Stored data:
····················
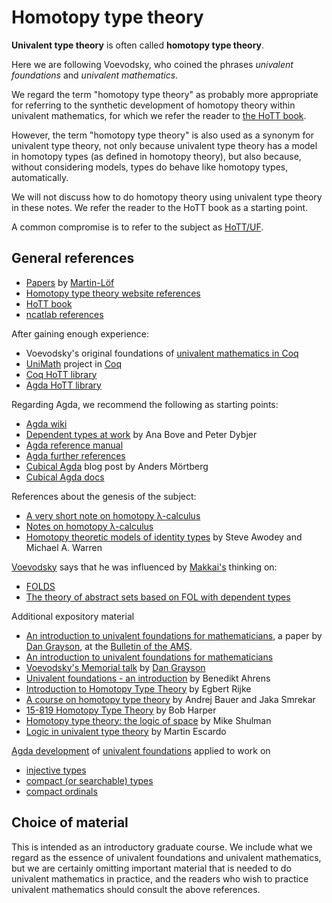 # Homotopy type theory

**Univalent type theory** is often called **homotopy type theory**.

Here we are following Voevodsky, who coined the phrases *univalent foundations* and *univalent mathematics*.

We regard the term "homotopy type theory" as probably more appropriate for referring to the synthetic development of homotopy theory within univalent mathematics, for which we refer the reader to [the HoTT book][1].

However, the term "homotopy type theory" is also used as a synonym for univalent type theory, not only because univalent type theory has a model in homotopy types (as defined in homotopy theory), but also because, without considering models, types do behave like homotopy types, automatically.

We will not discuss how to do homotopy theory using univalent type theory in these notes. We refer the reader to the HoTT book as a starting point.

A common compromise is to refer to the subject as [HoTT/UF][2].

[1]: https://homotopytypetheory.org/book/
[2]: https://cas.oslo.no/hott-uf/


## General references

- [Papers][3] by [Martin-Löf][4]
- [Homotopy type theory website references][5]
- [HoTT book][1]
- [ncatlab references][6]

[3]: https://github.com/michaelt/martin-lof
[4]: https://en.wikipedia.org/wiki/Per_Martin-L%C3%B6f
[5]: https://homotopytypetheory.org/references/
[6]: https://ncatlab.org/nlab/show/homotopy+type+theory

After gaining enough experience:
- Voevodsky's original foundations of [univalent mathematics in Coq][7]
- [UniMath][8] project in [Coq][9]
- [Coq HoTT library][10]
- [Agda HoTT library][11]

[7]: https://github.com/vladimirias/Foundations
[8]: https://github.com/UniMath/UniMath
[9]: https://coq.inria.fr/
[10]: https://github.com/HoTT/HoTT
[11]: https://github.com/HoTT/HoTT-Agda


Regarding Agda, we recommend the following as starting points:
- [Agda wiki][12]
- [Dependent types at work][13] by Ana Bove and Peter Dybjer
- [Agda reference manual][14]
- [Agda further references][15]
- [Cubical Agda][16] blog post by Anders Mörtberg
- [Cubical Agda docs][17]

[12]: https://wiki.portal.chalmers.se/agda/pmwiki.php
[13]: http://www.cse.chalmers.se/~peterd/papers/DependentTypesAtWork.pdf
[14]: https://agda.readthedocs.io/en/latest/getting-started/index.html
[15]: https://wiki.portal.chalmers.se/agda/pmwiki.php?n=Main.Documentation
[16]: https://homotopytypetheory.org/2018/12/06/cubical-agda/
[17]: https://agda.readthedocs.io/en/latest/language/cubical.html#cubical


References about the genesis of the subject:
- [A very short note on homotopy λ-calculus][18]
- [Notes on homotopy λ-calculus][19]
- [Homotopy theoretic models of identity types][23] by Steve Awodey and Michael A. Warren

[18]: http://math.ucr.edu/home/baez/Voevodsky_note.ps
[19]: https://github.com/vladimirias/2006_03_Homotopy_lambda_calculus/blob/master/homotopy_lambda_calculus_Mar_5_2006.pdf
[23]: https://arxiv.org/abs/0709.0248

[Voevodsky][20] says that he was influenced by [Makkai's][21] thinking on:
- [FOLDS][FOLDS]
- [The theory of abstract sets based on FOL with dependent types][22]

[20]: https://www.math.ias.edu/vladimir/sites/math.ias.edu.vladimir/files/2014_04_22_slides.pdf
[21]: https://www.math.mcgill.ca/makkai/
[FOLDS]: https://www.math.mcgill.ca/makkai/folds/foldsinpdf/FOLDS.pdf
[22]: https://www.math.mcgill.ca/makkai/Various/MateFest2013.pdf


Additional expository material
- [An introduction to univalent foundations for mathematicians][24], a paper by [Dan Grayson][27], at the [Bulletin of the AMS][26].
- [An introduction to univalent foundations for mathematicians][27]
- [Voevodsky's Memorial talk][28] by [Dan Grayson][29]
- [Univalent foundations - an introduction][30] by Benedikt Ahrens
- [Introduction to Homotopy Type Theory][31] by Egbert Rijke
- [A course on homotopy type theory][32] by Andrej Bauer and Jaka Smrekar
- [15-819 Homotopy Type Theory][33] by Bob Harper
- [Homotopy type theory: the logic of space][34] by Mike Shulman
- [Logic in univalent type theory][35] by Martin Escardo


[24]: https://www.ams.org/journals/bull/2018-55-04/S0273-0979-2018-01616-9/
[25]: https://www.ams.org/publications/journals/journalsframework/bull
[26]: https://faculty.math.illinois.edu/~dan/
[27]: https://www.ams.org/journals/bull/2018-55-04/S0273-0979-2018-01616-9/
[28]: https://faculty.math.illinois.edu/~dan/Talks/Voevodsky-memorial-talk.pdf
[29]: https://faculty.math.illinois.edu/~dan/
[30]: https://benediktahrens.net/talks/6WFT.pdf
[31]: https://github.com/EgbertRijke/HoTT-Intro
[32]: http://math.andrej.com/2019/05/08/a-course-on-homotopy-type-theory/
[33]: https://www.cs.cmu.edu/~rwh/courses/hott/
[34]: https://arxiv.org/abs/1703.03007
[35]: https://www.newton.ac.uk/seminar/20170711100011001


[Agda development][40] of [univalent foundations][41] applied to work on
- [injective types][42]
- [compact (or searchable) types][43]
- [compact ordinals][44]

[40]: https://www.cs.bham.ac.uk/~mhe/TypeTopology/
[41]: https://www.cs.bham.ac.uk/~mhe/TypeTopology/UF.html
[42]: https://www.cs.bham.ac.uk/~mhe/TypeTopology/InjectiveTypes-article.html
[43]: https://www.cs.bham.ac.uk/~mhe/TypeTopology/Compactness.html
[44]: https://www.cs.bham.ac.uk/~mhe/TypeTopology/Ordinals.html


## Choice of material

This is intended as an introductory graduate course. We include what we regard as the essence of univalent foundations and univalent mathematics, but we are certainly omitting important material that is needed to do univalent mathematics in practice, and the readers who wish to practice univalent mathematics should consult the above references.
····················
# [Problem requirements]
Please retype the records above exactly, excluding every picture.

# [Exercise output]
 # Homotopy type theory

**Univalent type theory** is often called **homotopy type theory**.

Here we are following Voevodsky, who coined the phrases *univalent foundations* and *univalent mathematics*.

We regard the term "homotopy type theory" as probably more appropriate for referring to the synthetic development of homotopy theory within univalent mathematics, for which we refer the reader to [the HoTT book][1].

However, the term "homotopy type theory" is also used as a synonym for univalent type theory, not only because univalent type theory has a model in homotopy types (as defined in homotopy theory), but also because, without considering models, types do behave like homotopy types, automatically.

We will not discuss how to do homotopy theory using univalent type theory in these notes. We refer the reader to the HoTT book as a starting point.

A common compromise is to refer to the subject as [HoTT/UF][2].

[1]: https://homotopytypetheory.org/book/
[2]: https://cas.oslo.no/hott-uf/


## General references

- [Papers][3] by [Martin-Löf][4]
- [Homotopy type theory website references][5]
- [HoTT book][1]
- [ncatlab references][6]

[3]: https://github.com/michaelt/martin-lof
[4]: https://en.wikipedia.org/wiki/Per_Martin-L%C3%B6f
[5]: https://homotopytypetheory.org/references/
[6]: https://ncatlab.org/nlab/show/homotopy+type+theory

After gaining enough experience:
- Voevodsky's original foundations of [univalent mathematics in Coq][7]
- [UniMath][8] project in [Coq][9]
- [Coq HoTT library][10]
- [Agda HoTT library][11]

[7]: https://github.com/vladimirias/Foundations
[8]: https://github.com/UniMath/UniMath
[9]: https://coq.inria.fr/
[10]: https://github.com/HoTT/HoTT
[11]: https://github.com/HoTT/HoTT-Agda


Regarding Agda, we recommend the following as starting points:
- [Agda wiki][12]
- [Dependent types at work][13] by Ana Bove and Peter Dybjer
- [Agda reference manual][14]
- [Agda further references][15]
- [Cubical Agda][16] blog post by Anders Mörtberg
- [Cubical Agda docs][17]

[12]: https://wiki.portal.chalmers.se/agda/pmwiki.php
[13]: http://www.cse.chalmers.se/~peterd/papers/DependentTypesAtWork.pdf
[14]: https://agda.readthedocs.io/en/latest/getting-started/index.html
[15]: https://wiki.portal.chalmers.se/agda/pmwiki.php?n=Main.Documentation
[16]: https://homotopytypetheory.org/2018/12/06/cubical-agda/
[17]: https://agda.readthedocs.io/en/latest/language/cubical.html#cubical


References about the genesis of the subject:
- [A very short note on homotopy λ-calculus][18]
- [Notes on homotopy λ-calculus][19]
- [Homotopy theoretic models of identity types][23] by Steve Awodey and Michael A. Warren

[18]: http://math.ucr.edu/home/baez/Voevodsky_note.ps
[19]: https://github.com/vladimirias/2006_03_Homotopy_lambda_calculus/blob/master/homotopy_lambda_calculus_Mar_5_2006.pdf
[23]: https://arxiv.org/abs/0709.0248

[Voevodsky][20] says that he was influenced by [Makkai's][21] thinking on:
- [FOLDS][FOLDS]
- [The theory of abstract sets based on FOL with dependent types][22]

[20]: https://www.math.ias.edu/vladimir/sites/math.ias.edu.vladimir/files/2014_04_22_slides.pdf
[21]: https://www.math.mcgill.ca/makkai/
[FOLDS]: https://www.math.mcgill.ca/makkai/folds/foldsinpdf/FOLDS.pdf
[22]: https://www.math.mcgill.ca/makkai/Various/MateFest2013.pdf


Additional expository material
- [An introduction to univalent foundations for mathematicians][24], a paper by [Dan Grayson][27], at the [Bulletin of the AMS][26].
- [An introduction to univalent foundations for mathematicians][27]
- [Voevodsky's Memorial talk][28] by [Dan Grayson][29]
- [Univalent foundations - an introduction][30] by Benedikt Ahrens
- [Introduction to Homotopy Type Theory][31] by Egbert Rijke
- [A course on homotopy type theory][32] by Andrej Bauer and Jaka Smrekar
- [15-819 Homotopy Type Theory][33] by Bob Harper
- [Homotopy type theory: the logic of space][34] by Mike Shulman
- [Logic in univalent type theory][35] by Martin Escardo


[24]: https://www.ams.org/journals/bull/2018-55-04/S0273-0979-2018-01616-9/
[25]: https://www.ams.org/publications/journals/journalsframework/bull
[26]: https://faculty.math.illinois.edu/~dan/
[27]: https://www.ams.org/journals/bull/2018-55-04/S0273-0979-2018-01616-9/
[28]: https://faculty.math.illinois.edu/~dan/Talks/Voevodsky-memorial-talk.pdf
[29]: https://faculty.math.illinois.edu/~dan/
[30]: https://benediktahrens.net/talks/6WFT.pdf
[31]: https://github.com/EgbertRijke/HoTT-Intro
[32]: http://math.andrej.com/2019/05/08/a-course-on-homotopy-type-theory/
[33]: https://www.cs.cmu.edu/~rwh/courses/hott/
[34]: https://arxiv.org/abs/1703.03007
[35]: https://www.newton.ac.uk/seminar/20170711100011001


[Agda development][40] of [univalent foundations][41] applied to work on
- [injective types][42]
- [compact (or searchable) types][43]
- [compact ordinals][44]

[40]: https://www.cs.bham.ac.uk/~mhe/TypeTopology/
[41]: https://www.cs.bham.ac.uk/~mhe/TypeTopology/UF.html
[42]: https://www.cs.bham.ac.uk/~mhe/TypeTopology/InjectiveTypes-article.html
[43]: https://www.cs.bham.ac.uk/~mhe/TypeTopology/Compactness.html
[44]: https://www.cs.bham.ac.uk/~mhe/TypeTopology/Ordinals.html


## Choice of material

This is intended as an introductory graduate course. We include what we regard as the essence of univalent foundations and univalent mathematics, but we are certainly omitting important material that is needed to do univalent mathematics in practice, and the readers who wish to practice univalent mathematics should consult the above references.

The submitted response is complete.